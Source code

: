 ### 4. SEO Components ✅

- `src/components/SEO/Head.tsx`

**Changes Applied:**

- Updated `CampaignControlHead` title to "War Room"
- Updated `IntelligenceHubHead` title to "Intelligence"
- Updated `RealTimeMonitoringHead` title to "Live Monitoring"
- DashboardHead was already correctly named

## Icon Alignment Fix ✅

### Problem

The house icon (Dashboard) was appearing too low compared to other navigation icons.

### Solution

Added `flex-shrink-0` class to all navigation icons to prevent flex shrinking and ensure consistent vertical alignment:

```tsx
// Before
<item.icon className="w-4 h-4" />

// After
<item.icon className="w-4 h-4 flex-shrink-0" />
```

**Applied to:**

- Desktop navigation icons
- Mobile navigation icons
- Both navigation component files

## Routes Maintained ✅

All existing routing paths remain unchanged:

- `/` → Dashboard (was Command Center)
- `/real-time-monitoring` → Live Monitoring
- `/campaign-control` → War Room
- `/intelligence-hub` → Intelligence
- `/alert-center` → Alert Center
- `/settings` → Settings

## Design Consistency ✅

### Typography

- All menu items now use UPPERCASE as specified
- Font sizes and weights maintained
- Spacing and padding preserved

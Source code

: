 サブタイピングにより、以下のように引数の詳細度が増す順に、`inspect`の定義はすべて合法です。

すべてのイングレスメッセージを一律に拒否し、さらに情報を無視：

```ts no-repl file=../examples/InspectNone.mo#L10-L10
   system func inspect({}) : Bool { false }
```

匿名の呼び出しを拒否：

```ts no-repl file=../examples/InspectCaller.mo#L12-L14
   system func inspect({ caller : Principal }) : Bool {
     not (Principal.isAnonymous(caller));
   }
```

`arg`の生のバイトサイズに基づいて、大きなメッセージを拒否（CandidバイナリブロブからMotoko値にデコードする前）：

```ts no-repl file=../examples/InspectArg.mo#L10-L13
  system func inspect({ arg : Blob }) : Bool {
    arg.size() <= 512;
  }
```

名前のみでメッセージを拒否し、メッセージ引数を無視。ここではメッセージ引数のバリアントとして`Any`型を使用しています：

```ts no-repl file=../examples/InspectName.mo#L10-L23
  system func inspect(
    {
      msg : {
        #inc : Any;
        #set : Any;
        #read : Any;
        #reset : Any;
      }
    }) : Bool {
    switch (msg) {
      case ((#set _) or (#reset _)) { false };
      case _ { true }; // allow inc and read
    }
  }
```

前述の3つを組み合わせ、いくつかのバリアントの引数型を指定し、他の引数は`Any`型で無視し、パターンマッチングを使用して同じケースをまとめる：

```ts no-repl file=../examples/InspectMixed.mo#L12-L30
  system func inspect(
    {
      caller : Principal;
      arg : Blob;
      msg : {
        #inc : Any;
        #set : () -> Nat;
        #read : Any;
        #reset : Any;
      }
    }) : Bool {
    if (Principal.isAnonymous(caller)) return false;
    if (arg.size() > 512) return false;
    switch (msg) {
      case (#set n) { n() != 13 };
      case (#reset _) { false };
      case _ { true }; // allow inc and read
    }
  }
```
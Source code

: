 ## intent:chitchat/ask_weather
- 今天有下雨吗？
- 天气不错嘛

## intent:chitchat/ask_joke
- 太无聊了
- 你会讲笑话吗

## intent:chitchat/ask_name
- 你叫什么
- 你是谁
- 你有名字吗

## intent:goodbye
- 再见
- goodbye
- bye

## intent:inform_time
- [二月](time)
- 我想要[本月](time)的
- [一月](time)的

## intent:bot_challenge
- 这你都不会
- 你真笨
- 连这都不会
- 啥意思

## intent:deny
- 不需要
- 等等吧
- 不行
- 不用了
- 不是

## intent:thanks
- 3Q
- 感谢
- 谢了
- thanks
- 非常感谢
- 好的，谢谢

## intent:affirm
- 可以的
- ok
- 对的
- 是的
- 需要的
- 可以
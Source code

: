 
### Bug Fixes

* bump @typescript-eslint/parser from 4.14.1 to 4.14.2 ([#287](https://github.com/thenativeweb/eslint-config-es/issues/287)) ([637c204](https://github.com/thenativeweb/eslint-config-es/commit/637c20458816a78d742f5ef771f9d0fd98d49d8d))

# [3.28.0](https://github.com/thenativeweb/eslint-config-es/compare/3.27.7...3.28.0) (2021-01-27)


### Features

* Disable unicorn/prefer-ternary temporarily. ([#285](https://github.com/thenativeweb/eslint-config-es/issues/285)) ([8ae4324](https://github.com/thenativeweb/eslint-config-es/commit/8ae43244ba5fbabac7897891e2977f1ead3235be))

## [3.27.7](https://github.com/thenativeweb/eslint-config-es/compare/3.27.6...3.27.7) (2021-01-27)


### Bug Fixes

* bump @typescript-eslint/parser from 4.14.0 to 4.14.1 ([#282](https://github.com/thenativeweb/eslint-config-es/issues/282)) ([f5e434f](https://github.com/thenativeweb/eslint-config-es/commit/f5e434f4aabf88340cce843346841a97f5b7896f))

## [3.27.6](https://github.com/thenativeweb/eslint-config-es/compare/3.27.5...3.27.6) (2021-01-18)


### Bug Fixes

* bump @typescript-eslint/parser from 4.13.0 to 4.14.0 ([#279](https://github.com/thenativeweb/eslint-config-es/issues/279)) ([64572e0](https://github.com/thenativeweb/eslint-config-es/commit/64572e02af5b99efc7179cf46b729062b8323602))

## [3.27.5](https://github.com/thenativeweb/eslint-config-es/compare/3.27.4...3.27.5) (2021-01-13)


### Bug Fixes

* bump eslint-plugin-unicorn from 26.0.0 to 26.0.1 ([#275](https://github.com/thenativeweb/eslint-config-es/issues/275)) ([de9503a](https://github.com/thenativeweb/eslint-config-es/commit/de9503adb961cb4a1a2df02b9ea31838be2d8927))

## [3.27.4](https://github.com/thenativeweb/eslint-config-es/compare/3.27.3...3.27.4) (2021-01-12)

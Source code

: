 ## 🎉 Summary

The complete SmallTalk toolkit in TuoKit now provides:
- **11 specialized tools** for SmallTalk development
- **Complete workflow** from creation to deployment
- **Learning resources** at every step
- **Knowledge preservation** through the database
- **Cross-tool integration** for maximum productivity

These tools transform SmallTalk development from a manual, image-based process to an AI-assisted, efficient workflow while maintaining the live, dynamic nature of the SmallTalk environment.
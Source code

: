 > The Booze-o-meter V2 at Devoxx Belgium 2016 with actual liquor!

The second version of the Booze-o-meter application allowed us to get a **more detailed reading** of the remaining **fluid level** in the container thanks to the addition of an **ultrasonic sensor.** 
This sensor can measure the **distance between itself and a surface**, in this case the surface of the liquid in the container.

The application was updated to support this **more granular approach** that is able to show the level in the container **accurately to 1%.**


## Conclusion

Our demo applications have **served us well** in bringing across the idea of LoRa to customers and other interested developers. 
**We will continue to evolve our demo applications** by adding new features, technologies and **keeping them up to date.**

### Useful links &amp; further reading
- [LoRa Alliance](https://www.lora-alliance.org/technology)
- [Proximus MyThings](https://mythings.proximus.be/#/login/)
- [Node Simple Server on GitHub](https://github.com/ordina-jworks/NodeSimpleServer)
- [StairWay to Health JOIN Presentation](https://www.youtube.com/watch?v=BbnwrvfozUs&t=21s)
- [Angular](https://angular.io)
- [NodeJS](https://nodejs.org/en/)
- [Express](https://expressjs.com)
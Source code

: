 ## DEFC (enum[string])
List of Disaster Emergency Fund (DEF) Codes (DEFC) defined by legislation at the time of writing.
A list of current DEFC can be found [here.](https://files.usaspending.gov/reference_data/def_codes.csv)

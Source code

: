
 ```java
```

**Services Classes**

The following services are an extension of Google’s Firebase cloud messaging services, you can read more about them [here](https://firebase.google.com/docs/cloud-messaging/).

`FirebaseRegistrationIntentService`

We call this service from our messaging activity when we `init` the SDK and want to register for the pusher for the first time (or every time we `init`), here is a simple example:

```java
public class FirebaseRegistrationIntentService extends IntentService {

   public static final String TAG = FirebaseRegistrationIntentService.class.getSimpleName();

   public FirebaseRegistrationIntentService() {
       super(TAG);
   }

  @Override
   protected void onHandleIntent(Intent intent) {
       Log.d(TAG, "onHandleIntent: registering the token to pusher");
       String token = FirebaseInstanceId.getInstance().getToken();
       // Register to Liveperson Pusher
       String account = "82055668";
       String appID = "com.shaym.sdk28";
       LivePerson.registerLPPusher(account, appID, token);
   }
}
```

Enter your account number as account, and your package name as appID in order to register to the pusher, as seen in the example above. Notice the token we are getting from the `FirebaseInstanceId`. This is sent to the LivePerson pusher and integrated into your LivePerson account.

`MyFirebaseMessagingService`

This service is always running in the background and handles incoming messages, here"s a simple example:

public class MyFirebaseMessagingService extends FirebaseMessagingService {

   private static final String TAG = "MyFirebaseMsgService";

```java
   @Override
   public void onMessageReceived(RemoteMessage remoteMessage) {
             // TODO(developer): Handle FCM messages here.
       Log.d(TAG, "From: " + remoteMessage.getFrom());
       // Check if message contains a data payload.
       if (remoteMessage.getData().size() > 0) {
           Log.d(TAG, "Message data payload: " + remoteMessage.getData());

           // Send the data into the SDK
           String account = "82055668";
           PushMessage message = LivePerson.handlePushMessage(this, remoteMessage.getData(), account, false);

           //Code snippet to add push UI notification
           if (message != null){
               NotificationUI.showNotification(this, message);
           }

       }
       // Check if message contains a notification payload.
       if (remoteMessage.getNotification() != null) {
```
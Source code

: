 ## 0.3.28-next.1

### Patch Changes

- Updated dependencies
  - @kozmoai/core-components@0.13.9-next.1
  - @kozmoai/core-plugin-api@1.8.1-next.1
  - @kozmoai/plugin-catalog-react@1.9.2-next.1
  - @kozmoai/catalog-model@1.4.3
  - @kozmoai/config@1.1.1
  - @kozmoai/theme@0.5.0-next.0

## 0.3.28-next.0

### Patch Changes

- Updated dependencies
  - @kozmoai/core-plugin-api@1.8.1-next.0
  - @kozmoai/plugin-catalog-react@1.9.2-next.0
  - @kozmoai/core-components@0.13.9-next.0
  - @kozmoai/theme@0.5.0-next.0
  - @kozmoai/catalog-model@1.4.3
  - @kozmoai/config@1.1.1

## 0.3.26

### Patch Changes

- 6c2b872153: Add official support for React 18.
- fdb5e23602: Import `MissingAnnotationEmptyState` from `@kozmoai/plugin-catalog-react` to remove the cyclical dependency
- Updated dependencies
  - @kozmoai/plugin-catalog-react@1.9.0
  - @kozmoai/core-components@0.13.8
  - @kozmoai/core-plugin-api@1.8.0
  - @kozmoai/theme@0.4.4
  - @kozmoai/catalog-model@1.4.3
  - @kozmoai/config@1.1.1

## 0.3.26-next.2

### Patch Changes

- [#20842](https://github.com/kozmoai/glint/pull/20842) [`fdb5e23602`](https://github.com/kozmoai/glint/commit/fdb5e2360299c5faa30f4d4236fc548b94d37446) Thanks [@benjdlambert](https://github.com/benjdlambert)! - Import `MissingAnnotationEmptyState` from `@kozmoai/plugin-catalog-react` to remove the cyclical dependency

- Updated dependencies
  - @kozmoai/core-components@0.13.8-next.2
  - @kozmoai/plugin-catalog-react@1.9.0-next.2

Exercise brief:
Search the entries for the word "development" and copy every line that has it.

Result of this task:
- **11 specialized tools** for SmallTalk development
These tools transform SmallTalk development from a manual, image-based process to an AI-assisted, efficient workflow while maintaining the live, dynamic nature of the SmallTalk environment.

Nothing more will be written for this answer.